The Trojan, named Linux.BackDoor.WordPressExploit.1, targets 32-bit versions of Linux, but can also run on 64-bit versions. Its main function is to hack websites based on WordPress content management system (CMS) and inject malicious JavaScript into web pages.
Backdoors launch these attacks by exploiting known vulnerabilities in many old WordPress plugins and themes that can be installed on your website. These include WP Live Chat Support Plugin, WP Live Chat, Google Code Inserter and WP Quick Booking Manager.
The Trojan is remotely controlled by a malicious attacker who propagates the addresses of websites to infect through a command and control (C&C) server. Threat actors can also remotely put malware into standby mode, shut it down, and suspend action logging.
Dr.Web believes that cybercriminals may have been using this malicious tool for more than three years to carry out such attacks and resell traffic or monetize arbitrage.
Describing how this process works, the researchers say that when a vulnerability in a plugin or theme is exploited, “when an infected page is loaded, an injection is initiated so that this JavaScript is started first.” page.”
This means that if a user clicks anywhere on an infected webpage, they will be redirected to a website of the attacker’s choosing.
The Trojan application tracks the number of websites attacked, all cases where the vulnerability was exploited, and the number of times the WordPress Ultimate FAQ plugin and Zotabox’s Facebook messenger were successfully exploited. It also notifies remote servers of any unpatched vulnerabilities that are detected.
Additionally, researchers found an updated version of the malware, Linux.BackDoor.WordPressExploit.2. This variant has a different C&C server address and domain address from which malicious JavaScript is downloaded.
It can also exploit additional vulnerabilities in various plugins such as Brizy WordPress Plugin, FV Flowplayer Video Player and WordPress Coming Soon Page.

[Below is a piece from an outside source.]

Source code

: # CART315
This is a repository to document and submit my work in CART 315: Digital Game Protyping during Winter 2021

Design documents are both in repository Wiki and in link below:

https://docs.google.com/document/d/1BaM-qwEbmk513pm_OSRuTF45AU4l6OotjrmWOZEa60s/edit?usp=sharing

Dr.Web added that both versions of the Trojan contain “unimplemented” functionality to hack the administrator accounts of targeted websites through brute force attacks. This can be achieved by enforcing known logins and passwords using a special vocabulary.

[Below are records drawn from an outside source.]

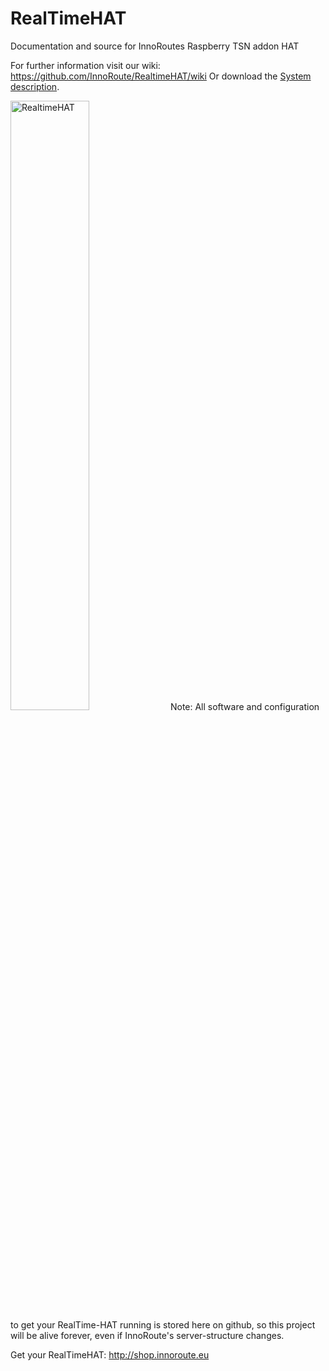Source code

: RealTimeHAT
===
Documentation and source for InnoRoutes Raspberry TSN addon HAT

For further information visit our wiki: https://github.com/InnoRoute/RealtimeHAT/wiki
Or download the [System description](https://innoroute.com/download/systemdescription/). 

<img src="https://github.com/InnoRoute/RealtimeHAT/wiki/pictures/rthatnewpic.jpg" alt="RealtimeHAT" width="50%"/>
Note: All software and configuration to get your RealTime-HAT running is stored here on github, so this project will be alive forever, even if InnoRoute's server-structure changes.


Get your RealTimeHAT: http://shop.innoroute.eu
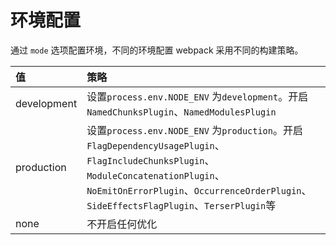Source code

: <!--
 * @Description:
 * @Date: 2021-01-01 20:49:36 +0800
 * @Author: JackChou
 * @LastEditTime: 2021-01-01 21:00:56 +0800
 * @LastEditors: JackChou
-->

# 环境配置

通过 `mode` 选项配置环境，不同的环境配置 webpack 采用不同的构建策略。

| 值          | 策略                                                                                                                                                                                                                          |
| :---------- | :---------------------------------------------------------------------------------------------------------------------------------------------------------------------------------------------------------------------------- |
| development | 设置`process.env.NODE_ENV` 为`development`。开启`NamedChunksPlugin`、`NamedModulesPlugin`                                                                                                                                     |
| production  | 设置`process.env.NODE_ENV` 为`production`。开启`FlagDependencyUsagePlugin`、`FlagIncludeChunksPlugin`、`ModuleConcatenationPlugin`、`NoEmitOnErrorPlugin`、`OccurrenceOrderPlugin`、`SideEffectsFlagPlugin`、`TerserPlugin`等 |
| none        | 不开启任何优化                                                                                                                                                                                                                |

The researchers warned that the attackers may be planning to use this functionality in future versions of the malware. “If such an option were implemented in a newer version of the backdoor, cybercriminals could attack some of the websites that use the current plugin version with the vulnerabilities patched. even possible,” they said.

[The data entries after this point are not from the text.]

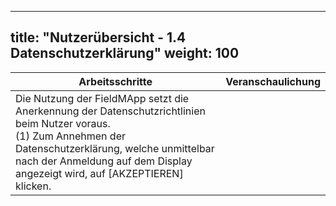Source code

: 
---
title: "Nutzerübersicht - 1.4 Datenschutzerklärung"
weight: 100
---

| Arbeitsschritte | Veranschaulichung |
| ------ | :-----: |
| Die Nutzung der FieldMApp setzt die Anerkennung der Datenschutzrichtlinien beim Nutzer voraus. <br> (1) Zum Annehmen der Datenschutzerklärung, welche unmittelbar nach der Anmeldung auf dem Display angezeigt wird, auf [AKZEPTIEREN] klicken.  |  |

Dr.Web advises owners of WordPress-based websites to “keep all components of the platform up to date, including third-party add-ons and themes, and use strong and unique logins and passwords for their accounts.” I strongly demanded that
WordPress is estimated to be used by around 43% of all websites, making this CMS a target for cybercriminals.
In September 2022, Wordfence, a company focused on WordPress security, issued a warning that hackers attempted to exploit a zero-day vulnerability in a WordPress plugin called BackupBuddy five million times.
A few months ago, in June 2022, WordPress was forced to update over 1 million sites to patch a critical vulnerability affecting the Ninja Forms plugin.